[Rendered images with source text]
[Start of Attachment]
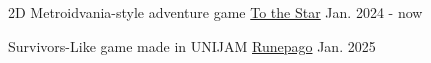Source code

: 

\begin{cventries}

  \cventry
    {2D Metroidvania-style adventure game} %
    {\href{https://github.com/GPOS-Gamemakers-in-POSTECH/GPOS-2024-to_the_STAR}{To the Star}} %
    {} %
    {Jan. 2024 - now} %
    {}

  \cventry
    {Survivors-Like game made in UNIJAM} %
    {\href{https://github.com/jjong22/Runepago}{Runepago}} %
    {} %
    {Jan. 2025} %
    {}

\end{cventries}
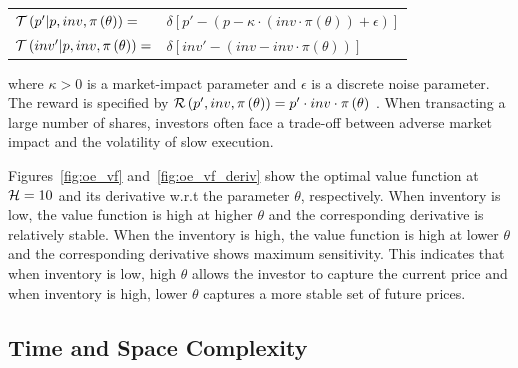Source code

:\documentclass[letterpaper]{article}
\begin{document}
{\footnotesize 
    \begin{tabular}{ll}
        $\mathcal{T}\left( p' | p, inv, \pi\left( \theta \right) \right) =$ & $ \delta \left[ p' - (p - \kappa \cdot (inv \cdot \pi\left( \theta \right)) + \epsilon) \right] $ \\
        $\mathcal{T}\left( inv' | p, inv, \pi\left( \theta \right) \right) =$ & $\delta \left[ inv' - (inv - inv \cdot \pi\left( \theta \right)) \right] $ \\
    \end{tabular}
}%
where {\footnotesize $ \kappa > 0$} is a market-impact parameter and {\footnotesize $ \epsilon $} is a discrete noise parameter. The reward is specified by {\footnotesize $ \mathcal{R}\left(p', inv, \pi\left( \theta \right) \right) = p' \cdot inv \cdot \pi\left( \theta \right)$ }. 
When transacting a large number of shares, investors often face a trade-off between adverse market impact and the volatility of slow execution.



Figures~\ref{fig:oe_vf} and~\ref{fig:oe_vf_deriv} show the optimal value function at {\footnotesize $ \mathcal{H} = 10 $} and its derivative w.r.t the parameter {\footnotesize $ \theta$}, respectively. When inventory is low, the value function is high at higher {\footnotesize $ \theta$} and the corresponding derivative is relatively stable. When the inventory is high, the value function is high at lower {\footnotesize $ \theta$} and the corresponding derivative shows maximum sensitivity. 
This indicates that when inventory is low, high {\footnotesize $\theta$} allows the investor to capture the current price and when inventory is high, lower {\footnotesize $\theta$} captures a more stable set of future prices. 
\subsection{Time and Space Complexity}
\end{document}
[End of Attachment]
(Goal of the exercise): Keeping every word as it is, write out all the data and omit the pictures.

(Response):
Source code

: 

\begin{cventries}

  \cventry
    {2D Metroidvania-style adventure game} %
    {\href{https://github.com/GPOS-Gamemakers-in-POSTECH/GPOS-2024-to_the_STAR}{To the Star}} %
    {} %
    {Jan. 2024 - now} %
    {}

  \cventry
    {Survivors-Like game made in UNIJAM} %
    {\href{https://github.com/jjong22/Runepago}{Runepago}} %
    {} %
    {Jan. 2025} %
    {}

\end{cventries}
Source code

:\documentclass[letterpaper]{article}
\begin{document}
{\footnotesize 
    \begin{tabular}{ll}
        $\mathcal{T}\left( p' | p, inv, \pi\left( \theta \right) \right) =$ & $ \delta \left[ p' - (p - \kappa \cdot (inv \cdot \pi\left( \theta \right)) + \epsilon) \right] $ \\
        $\mathcal{T}\left( inv' | p, inv, \pi\left( \theta \right) \right) =$ & $\delta \left[ inv' - (inv - inv \cdot \pi\left( \theta \right)) \right] $ \\
    \end{tabular}
}%
where {\footnotesize $ \kappa > 0$} is a market-impact parameter and {\footnotesize $ \epsilon $} is a discrete noise parameter. The reward is specified by {\footnotesize $ \mathcal{R}\left(p', inv, \pi\left( \theta \right) \right) = p' \cdot inv \cdot \pi\left( \theta \right)$ }. 
When transacting a large number of shares, investors often face a trade-off between adverse market impact and the volatility of slow execution.



Figures~\ref{fig:oe_vf} and~\ref{fig:oe_vf_deriv} show the optimal value function at {\footnotesize $ \mathcal{H} = 10 $} and its derivative w.r.t the parameter {\footnotesize $ \theta$}, respectively. When inventory is low, the value function is high at higher {\footnotesize $ \theta$} and the corresponding derivative is relatively stable. When the inventory is high, the value function is high at lower {\footnotesize $ \theta$} and the corresponding derivative shows maximum sensitivity. 
This indicates that when inventory is low, high {\footnotesize $\theta$} allows the investor to capture the current price and when inventory is high, lower {\footnotesize $\theta$} captures a more stable set of future prices. 
\subsection{Time and Space Complexity}
\end{document}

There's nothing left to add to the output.